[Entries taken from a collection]
╭──

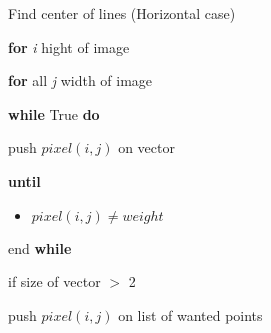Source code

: \documentclass[../Head/Main.tex]{subfiles}
\begin{document}
\begin{Pseudo}{Find center of lines (Horizontal case)}{}

 	\textbf{for} \textit{i} hight of image 
	\begin{Indentation}
		\item 
	\begin{Indentation}
	\item \textbf{for} all \textit{j} width of image 
	\item \textbf{while} True \textbf{do}
	\item push $pixel(i,j)$ on vector
	
	\item \textbf{until}
				
	\begin{itemize}
	\item $pixel(i,j) \neq weight$  
	\end{itemize}
	
	\item end \textbf{while} 
	
	\item if size of vector $>$ 2
	\item push $pixel(i,j)$ on list of wanted points
	\end{Indentation}
	
	\end{Indentation}

	
\end{Pseudo} 
\end{document}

╰──

Work instruction: Take every line from the data that contains the word "begin".

Answer below:
\begin{document}
\begin{Pseudo}{Find center of lines (Horizontal case)}{}
	\begin{Indentation}
	\begin{Indentation}
	\begin{itemize}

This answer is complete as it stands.